[Material provided]

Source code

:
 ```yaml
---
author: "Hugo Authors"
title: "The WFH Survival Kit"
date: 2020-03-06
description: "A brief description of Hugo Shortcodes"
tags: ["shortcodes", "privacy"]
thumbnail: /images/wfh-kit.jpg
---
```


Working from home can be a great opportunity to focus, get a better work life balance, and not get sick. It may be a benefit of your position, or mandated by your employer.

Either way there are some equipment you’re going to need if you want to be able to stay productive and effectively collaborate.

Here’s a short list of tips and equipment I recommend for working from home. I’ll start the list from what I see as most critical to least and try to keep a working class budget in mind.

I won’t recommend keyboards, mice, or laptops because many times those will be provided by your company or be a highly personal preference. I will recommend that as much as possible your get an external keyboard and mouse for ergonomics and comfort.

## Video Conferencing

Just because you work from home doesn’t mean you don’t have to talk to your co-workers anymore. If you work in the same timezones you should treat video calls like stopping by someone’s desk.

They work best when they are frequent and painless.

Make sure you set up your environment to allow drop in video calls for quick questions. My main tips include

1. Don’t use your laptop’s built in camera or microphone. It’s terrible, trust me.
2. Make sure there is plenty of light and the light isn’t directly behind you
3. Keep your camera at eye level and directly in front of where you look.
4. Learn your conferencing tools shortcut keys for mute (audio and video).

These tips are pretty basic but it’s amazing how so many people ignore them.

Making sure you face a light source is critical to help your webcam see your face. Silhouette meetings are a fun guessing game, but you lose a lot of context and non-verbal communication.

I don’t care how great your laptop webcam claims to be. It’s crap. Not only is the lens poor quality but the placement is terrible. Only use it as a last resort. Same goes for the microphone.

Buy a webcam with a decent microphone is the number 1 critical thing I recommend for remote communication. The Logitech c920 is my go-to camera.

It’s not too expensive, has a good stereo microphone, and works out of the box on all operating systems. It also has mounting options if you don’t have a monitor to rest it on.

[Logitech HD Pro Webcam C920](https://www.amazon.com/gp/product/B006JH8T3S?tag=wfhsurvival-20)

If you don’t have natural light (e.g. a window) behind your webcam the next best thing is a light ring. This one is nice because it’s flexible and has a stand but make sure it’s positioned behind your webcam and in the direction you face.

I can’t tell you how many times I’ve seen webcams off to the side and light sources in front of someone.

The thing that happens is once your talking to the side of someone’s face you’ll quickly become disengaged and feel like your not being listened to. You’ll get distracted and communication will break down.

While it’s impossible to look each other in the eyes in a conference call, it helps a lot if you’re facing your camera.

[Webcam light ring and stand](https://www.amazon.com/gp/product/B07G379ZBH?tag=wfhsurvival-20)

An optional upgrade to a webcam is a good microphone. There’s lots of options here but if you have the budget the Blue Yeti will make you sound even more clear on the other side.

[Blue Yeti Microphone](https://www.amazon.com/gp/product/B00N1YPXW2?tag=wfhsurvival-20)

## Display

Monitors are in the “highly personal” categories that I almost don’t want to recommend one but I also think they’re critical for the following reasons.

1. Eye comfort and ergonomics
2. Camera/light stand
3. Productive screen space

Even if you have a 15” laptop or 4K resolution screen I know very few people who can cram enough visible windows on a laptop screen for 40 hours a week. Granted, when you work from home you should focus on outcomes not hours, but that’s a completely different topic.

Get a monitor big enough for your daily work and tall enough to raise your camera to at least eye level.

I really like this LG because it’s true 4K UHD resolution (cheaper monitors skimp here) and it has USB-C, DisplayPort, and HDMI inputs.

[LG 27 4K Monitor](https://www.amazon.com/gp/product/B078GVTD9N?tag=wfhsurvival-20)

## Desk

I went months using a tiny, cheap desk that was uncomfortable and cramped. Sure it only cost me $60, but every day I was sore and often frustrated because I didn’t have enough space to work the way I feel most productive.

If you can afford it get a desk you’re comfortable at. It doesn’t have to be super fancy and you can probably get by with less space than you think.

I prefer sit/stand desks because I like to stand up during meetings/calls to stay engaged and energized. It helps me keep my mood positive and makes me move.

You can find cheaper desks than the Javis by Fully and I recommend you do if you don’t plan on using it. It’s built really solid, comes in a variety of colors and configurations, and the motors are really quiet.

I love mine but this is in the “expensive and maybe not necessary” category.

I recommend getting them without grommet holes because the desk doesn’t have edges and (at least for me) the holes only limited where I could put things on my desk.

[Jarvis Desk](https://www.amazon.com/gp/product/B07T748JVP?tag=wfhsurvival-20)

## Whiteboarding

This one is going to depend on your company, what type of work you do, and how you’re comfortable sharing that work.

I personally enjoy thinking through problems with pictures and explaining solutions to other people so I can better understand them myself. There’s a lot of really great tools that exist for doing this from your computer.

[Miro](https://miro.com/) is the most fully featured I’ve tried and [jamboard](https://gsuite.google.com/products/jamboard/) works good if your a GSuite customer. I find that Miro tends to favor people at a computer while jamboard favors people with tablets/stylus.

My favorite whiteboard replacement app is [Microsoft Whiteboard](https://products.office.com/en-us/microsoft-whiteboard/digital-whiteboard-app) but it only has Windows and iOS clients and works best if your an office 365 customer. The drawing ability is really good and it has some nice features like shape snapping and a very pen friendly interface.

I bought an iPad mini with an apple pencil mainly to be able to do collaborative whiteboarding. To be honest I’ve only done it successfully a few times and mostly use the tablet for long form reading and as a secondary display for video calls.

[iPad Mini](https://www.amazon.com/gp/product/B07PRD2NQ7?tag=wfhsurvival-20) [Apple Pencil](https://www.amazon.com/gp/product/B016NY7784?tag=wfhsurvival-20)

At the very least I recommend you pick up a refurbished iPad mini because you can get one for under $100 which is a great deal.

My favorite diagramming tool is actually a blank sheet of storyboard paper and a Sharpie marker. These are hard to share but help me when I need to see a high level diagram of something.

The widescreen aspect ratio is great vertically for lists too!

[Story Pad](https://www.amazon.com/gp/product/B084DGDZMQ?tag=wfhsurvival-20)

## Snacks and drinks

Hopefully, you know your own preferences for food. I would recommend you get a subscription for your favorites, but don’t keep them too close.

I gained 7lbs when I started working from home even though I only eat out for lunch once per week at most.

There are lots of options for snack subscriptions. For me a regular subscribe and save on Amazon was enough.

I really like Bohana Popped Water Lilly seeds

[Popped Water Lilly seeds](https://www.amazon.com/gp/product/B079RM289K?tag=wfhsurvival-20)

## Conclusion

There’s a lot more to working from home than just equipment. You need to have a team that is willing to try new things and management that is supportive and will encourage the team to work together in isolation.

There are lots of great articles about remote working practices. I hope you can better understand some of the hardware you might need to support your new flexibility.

[Task item] Your answer must be the lines from the first line of the records through the line containing "Here’s a short", copied exactly.

[Result of this exercise]
Source code

:
 ```yaml
---
author: "Hugo Authors"
title: "The WFH Survival Kit"
date: 2020-03-06
description: "A brief description of Hugo Shortcodes"
tags: ["shortcodes", "privacy"]
thumbnail: /images/wfh-kit.jpg
---
```


Working from home can be a great opportunity to focus, get a better work life balance, and not get sick. It may be a benefit of your position, or mandated by your employer.

Either way there are some equipment you’re going to need if you want to be able to stay productive and effectively collaborate.

Here’s a short list of tips and equipment I recommend for working from home. I’ll start the list from what I see as most critical to least and try to keep a working class budget in mind.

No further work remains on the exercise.